Data entries:

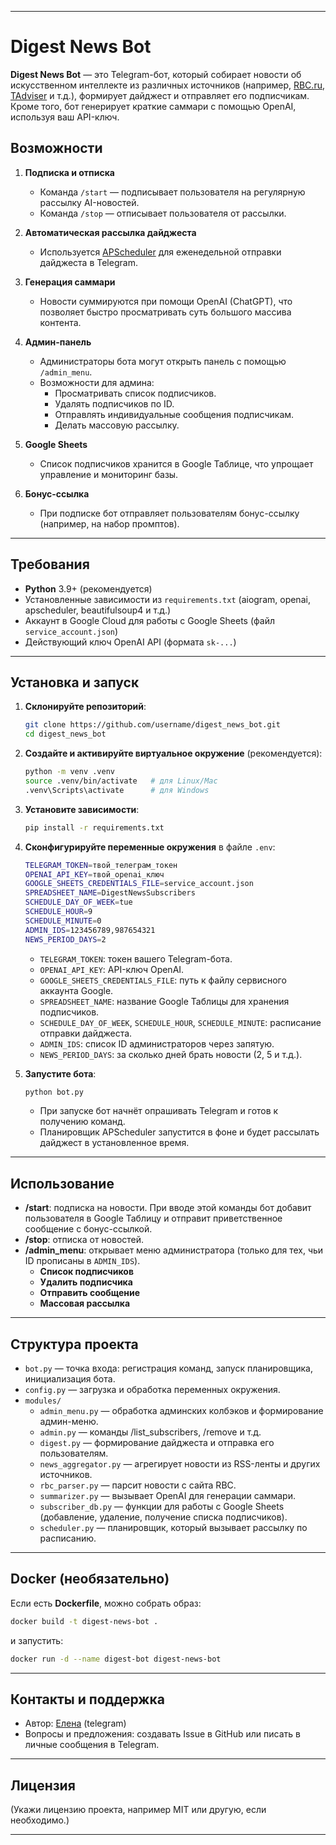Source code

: 
---

# Digest News Bot

**Digest News Bot** — это Telegram-бот, который собирает новости об искусственном интеллекте из различных источников (например, [RBC.ru](https://www.rbc.ru/), [TAdviser](https://tadviser.ru/) и т.д.), формирует дайджест и отправляет его подписчикам. Кроме того, бот генерирует краткие саммари с помощью OpenAI, используя ваш API-ключ.

## Возможности

1. **Подписка и отписка**  
   - Команда `/start` — подписывает пользователя на регулярную рассылку AI-новостей.  
   - Команда `/stop` — отписывает пользователя от рассылки.

2. **Автоматическая рассылка дайджеста**  
   - Используется [APScheduler](https://apscheduler.readthedocs.io/) для еженедельной отправки дайджеста в Telegram.

3. **Генерация саммари**  
   - Новости суммируются при помощи OpenAI (ChatGPT), что позволяет быстро просматривать суть большого массива контента.

4. **Админ-панель**  
   - Администраторы бота могут открыть панель с помощью `/admin_menu`.  
   - Возможности для админа:
     - Просматривать список подписчиков.  
     - Удалять подписчиков по ID.  
     - Отправлять индивидуальные сообщения подписчикам.  
     - Делать массовую рассылку.

5. **Google Sheets**  
   - Список подписчиков хранится в Google Таблице, что упрощает управление и мониторинг базы.

6. **Бонус-ссылка**  
   - При подписке бот отправляет пользователям бонус-ссылку (например, на набор промптов).

---

## Требования

- **Python** 3.9+ (рекомендуется)  
- Установленные зависимости из `requirements.txt` (aiogram, openai, apscheduler, beautifulsoup4 и т.д.)
- Аккаунт в Google Cloud для работы с Google Sheets (файл `service_account.json`)
- Действующий ключ OpenAI API (формата `sk-...`)

---

## Установка и запуск

1. **Склонируйте репозиторий**:
   ```bash
   git clone https://github.com/username/digest_news_bot.git
   cd digest_news_bot
   ```

2. **Создайте и активируйте виртуальное окружение** (рекомендуется):
   ```bash
   python -m venv .venv
   source .venv/bin/activate   # для Linux/Mac
   .venv\Scripts\activate      # для Windows
   ```

3. **Установите зависимости**:
   ```bash
   pip install -r requirements.txt
   ```

4. **Сконфигурируйте переменные окружения** в файле `.env`:
   ```bash
   TELEGRAM_TOKEN=твой_телеграм_токен
   OPENAI_API_KEY=твой_openai_ключ
   GOOGLE_SHEETS_CREDENTIALS_FILE=service_account.json
   SPREADSHEET_NAME=DigestNewsSubscribers
   SCHEDULE_DAY_OF_WEEK=tue
   SCHEDULE_HOUR=9
   SCHEDULE_MINUTE=0
   ADMIN_IDS=123456789,987654321
   NEWS_PERIOD_DAYS=2
   ```
   - `TELEGRAM_TOKEN`: токен вашего Telegram-бота.  
   - `OPENAI_API_KEY`: API-ключ OpenAI.  
   - `GOOGLE_SHEETS_CREDENTIALS_FILE`: путь к файлу сервисного аккаунта Google.  
   - `SPREADSHEET_NAME`: название Google Таблицы для хранения подписчиков.  
   - `SCHEDULE_DAY_OF_WEEK`, `SCHEDULE_HOUR`, `SCHEDULE_MINUTE`: расписание отправки дайджеста.  
   - `ADMIN_IDS`: список ID администраторов через запятую.  
   - `NEWS_PERIOD_DAYS`: за сколько дней брать новости (2, 5 и т.д.).

5. **Запустите бота**:
   ```bash
   python bot.py
   ```
   - При запуске бот начнёт опрашивать Telegram и готов к получению команд.
   - Планировщик APScheduler запустится в фоне и будет рассылать дайджест в установленное время.

---

## Использование

- **/start**: подписка на новости. При вводе этой команды бот добавит пользователя в Google Таблицу и отправит приветственное сообщение с бонус-ссылкой.
- **/stop**: отписка от новостей.
- **/admin_menu**: открывает меню администратора (только для тех, чьи ID прописаны в `ADMIN_IDS`).
  - **Список подписчиков**  
  - **Удалить подписчика**  
  - **Отправить сообщение**  
  - **Массовая рассылка**

---

## Структура проекта

- `bot.py` — точка входа: регистрация команд, запуск планировщика, инициализация бота.  
- `config.py` — загрузка и обработка переменных окружения.  
- `modules/`  
  - `admin_menu.py` — обработка админских колбэков и формирование админ-меню.  
  - `admin.py` — команды /list_subscribers, /remove и т.д.  
  - `digest.py` — формирование дайджеста и отправка его пользователям.  
  - `news_aggregator.py` — агрегирует новости из RSS-ленты и других источников.  
  - `rbc_parser.py` — парсит новости с сайта RBC.  
  - `summarizer.py` — вызывает OpenAI для генерации саммари.  
  - `subscriber_db.py` — функции для работы с Google Sheets (добавление, удаление, получение списка подписчиков).  
  - `scheduler.py` — планировщик, который вызывает рассылку по расписанию.  

---

## Docker (необязательно)

Если есть **Dockerfile**, можно собрать образ:
```bash
docker build -t digest-news-bot .
```
и запустить:
```bash
docker run -d --name digest-bot digest-news-bot
```

---

## Контакты и поддержка

- Автор: [Елена](https://t.me/Elena_PromptLab) (telegram)
- Вопросы и предложения: создавать Issue в GitHub или писать в личные сообщения в Telegram.

---

## Лицензия

(Укажи лицензию проекта, например MIT или другую, если необходимо.)

---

▶ REQUIREMENT:
With the pictures set aside, please write out all of the records above exactly.

▶ TASK OUTPUT:
Source code

: 
---

# Digest News Bot

**Digest News Bot** — это Telegram-бот, который собирает новости об искусственном интеллекте из различных источников (например, [RBC.ru](https://www.rbc.ru/), [TAdviser](https://tadviser.ru/) и т.д.), формирует дайджест и отправляет его подписчикам. Кроме того, бот генерирует краткие саммари с помощью OpenAI, используя ваш API-ключ.

## Возможности

1. **Подписка и отписка**  
   - Команда `/start` — подписывает пользователя на регулярную рассылку AI-новостей.  
   - Команда `/stop` — отписывает пользователя от рассылки.

2. **Автоматическая рассылка дайджеста**  
   - Используется [APScheduler](https://apscheduler.readthedocs.io/) для еженедельной отправки дайджеста в Telegram.

3. **Генерация саммари**  
   - Новости суммируются при помощи OpenAI (ChatGPT), что позволяет быстро просматривать суть большого массива контента.

4. **Админ-панель**  
   - Администраторы бота могут открыть панель с помощью `/admin_menu`.  
   - Возможности для админа:
     - Просматривать список подписчиков.  
     - Удалять подписчиков по ID.  
     - Отправлять индивидуальные сообщения подписчикам.  
     - Делать массовую рассылку.

5. **Google Sheets**  
   - Список подписчиков хранится в Google Таблице, что упрощает управление и мониторинг базы.

6. **Бонус-ссылка**  
   - При подписке бот отправляет пользователям бонус-ссылку (например, на набор промптов).

---

## Требования

- **Python** 3.9+ (рекомендуется)  
- Установленные зависимости из `requirements.txt` (aiogram, openai, apscheduler, beautifulsoup4 и т.д.)
- Аккаунт в Google Cloud для работы с Google Sheets (файл `service_account.json`)
- Действующий ключ OpenAI API (формата `sk-...`)

---

## Установка и запуск

1. **Склонируйте репозиторий**:
   ```bash
   git clone https://github.com/username/digest_news_bot.git
   cd digest_news_bot
   ```

2. **Создайте и активируйте виртуальное окружение** (рекомендуется):
   ```bash
   python -m venv .venv
   source .venv/bin/activate   # для Linux/Mac
   .venv\Scripts\activate      # для Windows
   ```

3. **Установите зависимости**:
   ```bash
   pip install -r requirements.txt
   ```

4. **Сконфигурируйте переменные окружения** в файле `.env`:
   ```bash
   TELEGRAM_TOKEN=твой_телеграм_токен
   OPENAI_API_KEY=твой_openai_ключ
   GOOGLE_SHEETS_CREDENTIALS_FILE=service_account.json
   SPREADSHEET_NAME=DigestNewsSubscribers
   SCHEDULE_DAY_OF_WEEK=tue
   SCHEDULE_HOUR=9
   SCHEDULE_MINUTE=0
   ADMIN_IDS=123456789,987654321
   NEWS_PERIOD_DAYS=2
   ```
   - `TELEGRAM_TOKEN`: токен вашего Telegram-бота.  
   - `OPENAI_API_KEY`: API-ключ OpenAI.  
   - `GOOGLE_SHEETS_CREDENTIALS_FILE`: путь к файлу сервисного аккаунта Google.  
   - `SPREADSHEET_NAME`: название Google Таблицы для хранения подписчиков.  
   - `SCHEDULE_DAY_OF_WEEK`, `SCHEDULE_HOUR`, `SCHEDULE_MINUTE`: расписание отправки дайджеста.  
   - `ADMIN_IDS`: список ID администраторов через запятую.  
   - `NEWS_PERIOD_DAYS`: за сколько дней брать новости (2, 5 и т.д.).

5. **Запустите бота**:
   ```bash
   python bot.py
   ```
   - При запуске бот начнёт опрашивать Telegram и готов к получению команд.
   - Планировщик APScheduler запустится в фоне и будет рассылать дайджест в установленное время.

---

## Использование

- **/start**: подписка на новости. При вводе этой команды бот добавит пользователя в Google Таблицу и отправит приветственное сообщение с бонус-ссылкой.
- **/stop**: отписка от новостей.
- **/admin_menu**: открывает меню администратора (только для тех, чьи ID прописаны в `ADMIN_IDS`).
  - **Список подписчиков**  
  - **Удалить подписчика**  
  - **Отправить сообщение**  
  - **Массовая рассылка**

---

## Структура проекта

- `bot.py` — точка входа: регистрация команд, запуск планировщика, инициализация бота.  
- `config.py` — загрузка и обработка переменных окружения.  
- `modules/`  
  - `admin_menu.py` — обработка админских колбэков и формирование админ-меню.  
  - `admin.py` — команды /list_subscribers, /remove и т.д.  
  - `digest.py` — формирование дайджеста и отправка его пользователям.  
  - `news_aggregator.py` — агрегирует новости из RSS-ленты и других источников.  
  - `rbc_parser.py` — парсит новости с сайта RBC.  
  - `summarizer.py` — вызывает OpenAI для генерации саммари.  
  - `subscriber_db.py` — функции для работы с Google Sheets (добавление, удаление, получение списка подписчиков).  
  - `scheduler.py` — планировщик, который вызывает рассылку по расписанию.  

---

## Docker (необязательно)

Если есть **Dockerfile**, можно собрать образ:
```bash
docker build -t digest-news-bot .
```
и запустить:
```bash
docker run -d --name digest-bot digest-news-bot
```

---

## Контакты и поддержка

- Автор: [Елена](https://t.me/Elena_PromptLab) (telegram)
- Вопросы и предложения: создавать Issue в GitHub или писать в личные сообщения в Telegram.

---

## Лицензия

(Укажи лицензию проекта, например MIT или другую, если необходимо.)

---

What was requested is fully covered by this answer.